Se considerarmos a vida de forma resumida, sendo a existência limitada entre o berço e o túmulo, de fato, ela é curta e passa rápido. É só notar como pessoas de setenta ou oitenta anos dizem que parece que foi ontem que fizeram isso ou aquilo e já faz cinqüenta anos ou mais que o fato aconteceu. Minha avó materna desencarnou com mais de oitenta anos. A filha mais velha contava, na época, com sessenta e dois anos e a mais jovem beirava os cinqüenta, mas ela chamava a todas de “suas crianças” e uma, em especial, de “nenê”. Era engraçado ver aquela cena se repetindo todos os anos.
Aliás, repetir provavelmente seja o que nós mais fazemos: repetimos atitudes, repetimos pensamentos às vezes nossos, muitas vezes reproduzidos de outros e meramente repassados, repetimos condutas, e nessa sucessão forjamos preconceitos e ilusões que se vão sedimentando, tomando ares de verdade. Até que um dia paramos, olhamos no espelho e nos perguntamos: Por que estou fazendo isso? Qual é o significado?
O vazio nos responde com seu silêncio imperturbável e a crua verdade é que não sabemos a razão: simplesmente repetimos o que todos faziam, crentes de que assim devia ser desde que o mundo é mundo, porque o desconhecimento cria a ilusão de eternidade das coisas.
Recentemente li um conto de Voltaire que me chamou a atenção por narrar a história de um jovem que, chegado a adolescência, decidiu viajar sozinho pelo mundo para conhecer a verdade, convencido de que até então só o haviam ensinado com mentiras. Nós somos muito parecidos com esse personagem adolescente que se lança em mil aventuras em busca da verdade, quando se vê rodeado por um mundo cheio de ilusões e mentiras criados pelo próprio ser humano.
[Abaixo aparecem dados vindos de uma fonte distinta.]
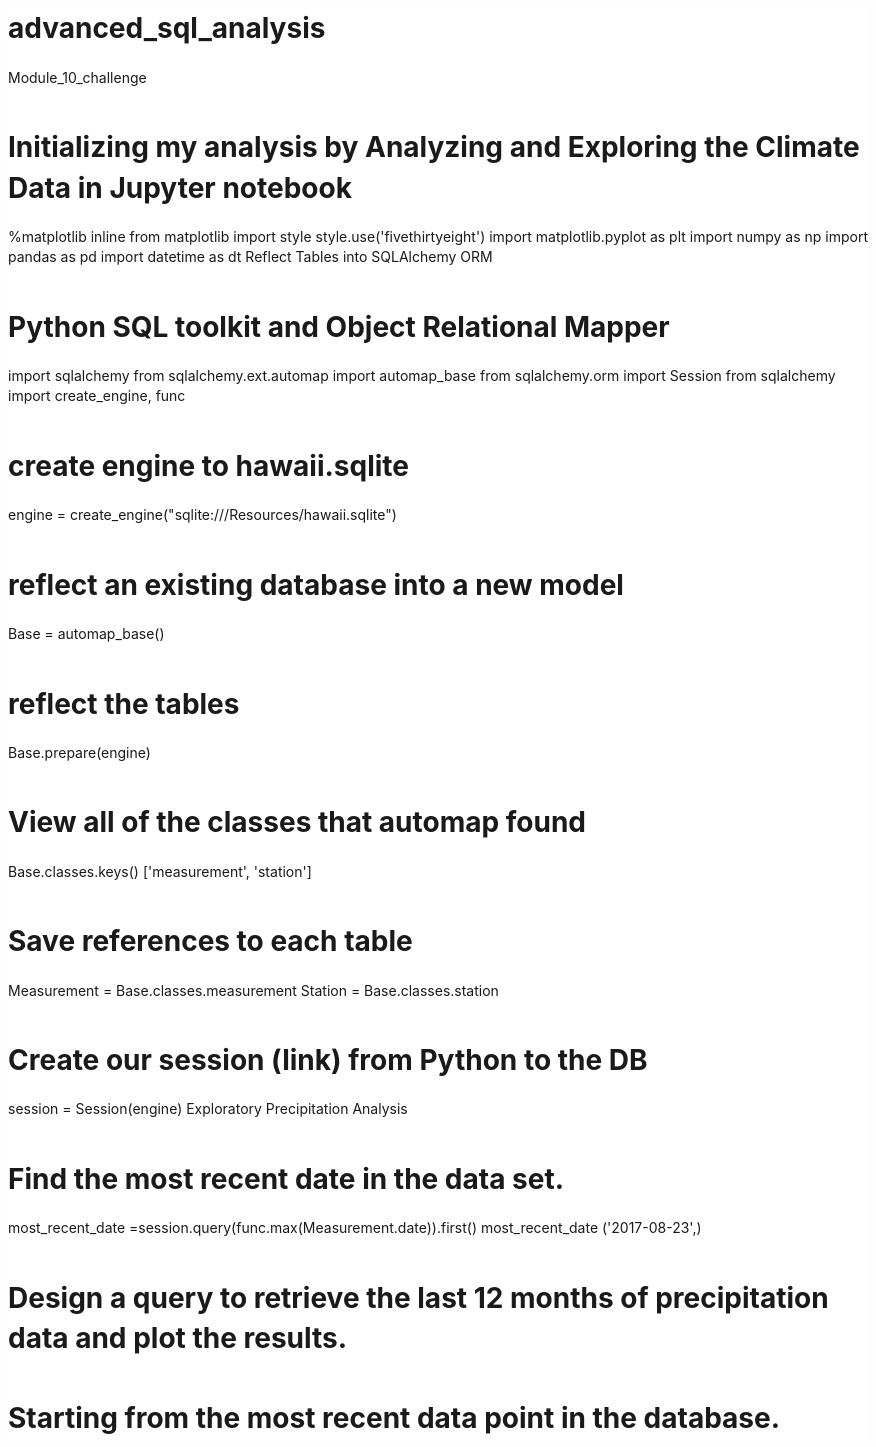 # advanced_sql_analysis
Module_10_challenge

# Initializing my analysis by Analyzing and Exploring the Climate Data in Jupyter notebook

%matplotlib inline
from matplotlib import style
style.use('fivethirtyeight')
import matplotlib.pyplot as plt
import numpy as np
import pandas as pd
import datetime as dt
Reflect Tables into SQLAlchemy ORM
# Python SQL toolkit and Object Relational Mapper
import sqlalchemy
from sqlalchemy.ext.automap import automap_base
from sqlalchemy.orm import Session
from sqlalchemy import create_engine, func
# create engine to hawaii.sqlite
engine = create_engine("sqlite:///Resources/hawaii.sqlite")
# reflect an existing database into a new model
Base = automap_base()

# reflect the tables
Base.prepare(engine)
# View all of the classes that automap found
Base.classes.keys()
['measurement', 'station']
# Save references to each table
Measurement = Base.classes.measurement
Station = Base.classes.station
# Create our session (link) from Python to the DB
session = Session(engine)
Exploratory Precipitation Analysis
# Find the most recent date in the data set.
most_recent_date =session.query(func.max(Measurement.date)).first()
most_recent_date
('2017-08-23',)
# Design a query to retrieve the last 12 months of precipitation data and plot the results. 
# Starting from the most recent data point in the database.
Nesta época de final de ano, inicio de outro, há um frenesi por se conseguir repetir todos os comportamentos, frases, atitudes a tempo. Alguns vão ainda mais longe, lançando uma série de culpas nas pessoas, cobrando que devem repetir adequados comportamentos mentais para essa época “sagrada” do ano. Proliferam campanhas de solidariedade, todos lembram que milhares de pessoas passam fome, não têm o que vestir, estão doentes, que inúmeras crianças e velhos padecem sede e fome de afeto, além da comida. Correm às instituições com doações e saem aliviadas, prontas para as reprises de gestos e correrias de final de ano, como se depois do dia 25 de dezembro ou do dia 01 de janeiro, não se sucedesse uma infinidade de amanheceres e anoiteceres.
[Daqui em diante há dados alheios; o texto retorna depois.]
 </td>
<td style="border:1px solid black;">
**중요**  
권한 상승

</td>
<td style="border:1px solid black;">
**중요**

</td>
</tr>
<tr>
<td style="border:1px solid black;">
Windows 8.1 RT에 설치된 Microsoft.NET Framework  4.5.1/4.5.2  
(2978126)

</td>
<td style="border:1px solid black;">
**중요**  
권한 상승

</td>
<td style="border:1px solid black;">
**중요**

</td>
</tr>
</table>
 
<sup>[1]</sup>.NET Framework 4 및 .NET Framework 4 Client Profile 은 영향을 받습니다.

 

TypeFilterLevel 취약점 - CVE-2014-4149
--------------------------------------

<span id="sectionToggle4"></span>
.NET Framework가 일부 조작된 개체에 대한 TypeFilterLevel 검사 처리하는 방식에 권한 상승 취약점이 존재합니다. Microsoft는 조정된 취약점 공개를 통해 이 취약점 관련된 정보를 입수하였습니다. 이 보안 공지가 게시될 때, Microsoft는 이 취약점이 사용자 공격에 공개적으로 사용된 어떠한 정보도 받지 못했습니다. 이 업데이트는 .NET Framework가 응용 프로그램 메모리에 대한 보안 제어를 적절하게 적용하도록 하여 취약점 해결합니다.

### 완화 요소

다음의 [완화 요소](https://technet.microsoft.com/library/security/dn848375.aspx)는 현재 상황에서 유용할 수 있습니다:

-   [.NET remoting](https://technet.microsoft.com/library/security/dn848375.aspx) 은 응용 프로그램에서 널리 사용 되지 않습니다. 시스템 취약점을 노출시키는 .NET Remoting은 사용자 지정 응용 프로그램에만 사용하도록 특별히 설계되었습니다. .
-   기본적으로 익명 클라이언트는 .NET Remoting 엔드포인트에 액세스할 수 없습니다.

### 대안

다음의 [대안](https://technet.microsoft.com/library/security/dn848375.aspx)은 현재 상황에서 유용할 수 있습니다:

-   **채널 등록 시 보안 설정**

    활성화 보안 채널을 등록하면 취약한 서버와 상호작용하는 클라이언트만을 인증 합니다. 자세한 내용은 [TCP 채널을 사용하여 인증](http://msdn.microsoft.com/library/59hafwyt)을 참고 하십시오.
Em meio a tudo isso, muitas propagandas falando de religiosidade, de solidariedade, de afeto e, mais recentemente, reportagens lembrando que muitas pessoas nestes períodos são acometidas de depressão. Símbolos de natal saltam aos olhos. Papai Noel desfila incansável em lojas, shoppings, em motocicletas, enfim, está por toda parte. Religiosos reclamam que estão transformando o dia “sagrado” do nascimento de Jesus em um evento comercial, conclamam as pessoas a buscarem a e as suas crenças, não sem um certo tom de censura.
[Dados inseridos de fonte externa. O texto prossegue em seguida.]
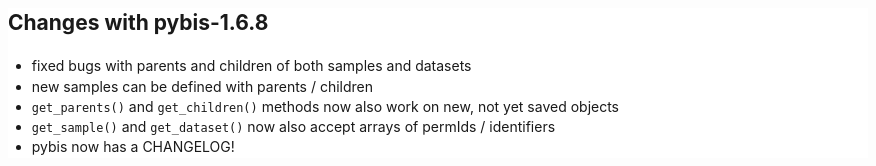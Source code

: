 ## Changes with pybis-1.6.8

* fixed bugs with parents and children of both samples and datasets
* new samples can be defined with parents / children
* `get_parents()` and `get_children()` methods now also work on new, not yet saved objects
* `get_sample()` and `get_dataset()` now also accept arrays of permIds / identifiers
* pybis now has a CHANGELOG!

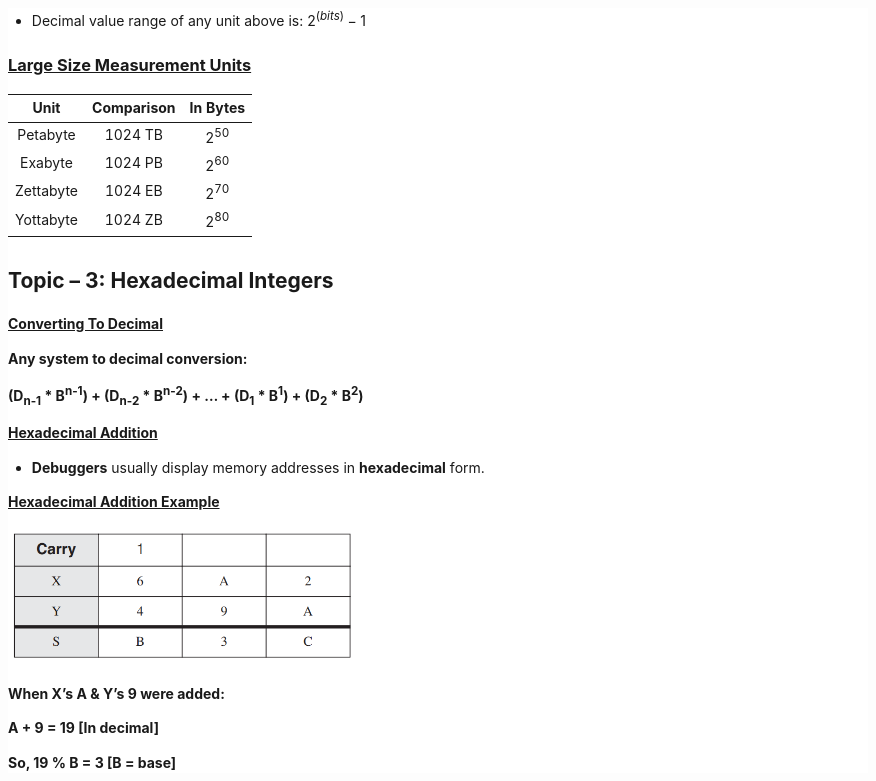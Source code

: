 - Decimal value range of any unit above is:  $2^{(bits)}-1$


### <u>Large Size Measurement Units</u>

|   Unit    | Comparison | In Bytes |
| :-------: | :--------: | :------: |
| Petabyte  | $1024$ TB  | $2^{50}$ |
|  Exabyte  | $1024$ PB  | $2^{60}$ |
| Zettabyte | $1024$ EB  | $2^{70}$ |
| Yottabyte | $1024$ ZB  | $2^{80}$ |



## **Topic – 3: Hexadecimal Integers**

**<u>Converting To Decimal</u>**

**Any system to decimal conversion:**

**(D<sub>n-1</sub> \* B<sup>n-1</sup>) + (D<sub>n-2</sub> \*
B<sup>n-2</sup>) + … + (D<sub>1</sub> \* B<sup>1</sup>) + (D<sub>2</sub>
\* B<sup>2</sup>)**

**<u>Hexadecimal Addition</u>**

- **Debuggers** usually display memory addresses in **hexadecimal**
  form.

**<u>Hexadecimal Addition Example</u>**

<img src="./media/image3.png"
style="width:3.66395in;height:1.44269in" />

**When X’s A & Y’s 9 were added:**

**A + 9 = 19 \[In decimal\]**

**So, 19 % B = 3 \[B = base\]**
Em meio a esse emaranhado surge a figura de Jesus, rolando meio confusa. É hora de se perguntar: Como tudo isso começou? Houve mesmo desvirtuamento dessa data? Por quê?
No ano 324 da era cristã, o Papa Júlio I, com o intuito de cristianizar as grandes festas pagãs da Europa – os solstícios de inverno – instituiu a comemoração do Natal, oficializando como data do nascimento de Cristo o dia 25 de dezembro. A verdade é que ninguém sabe a data do nascimento de Jesus, não há registros precisos. Como se vê, a própria data é uma criação humana e atendendo a interesses particulares de dominação de um grupo sobre outro.
Desta origem vem a maioria dos símbolos e práticas natalinas que usamos atualmente, como por exemplo: enfeitar a árvore de natal e colocar guirlandas sobre as portas.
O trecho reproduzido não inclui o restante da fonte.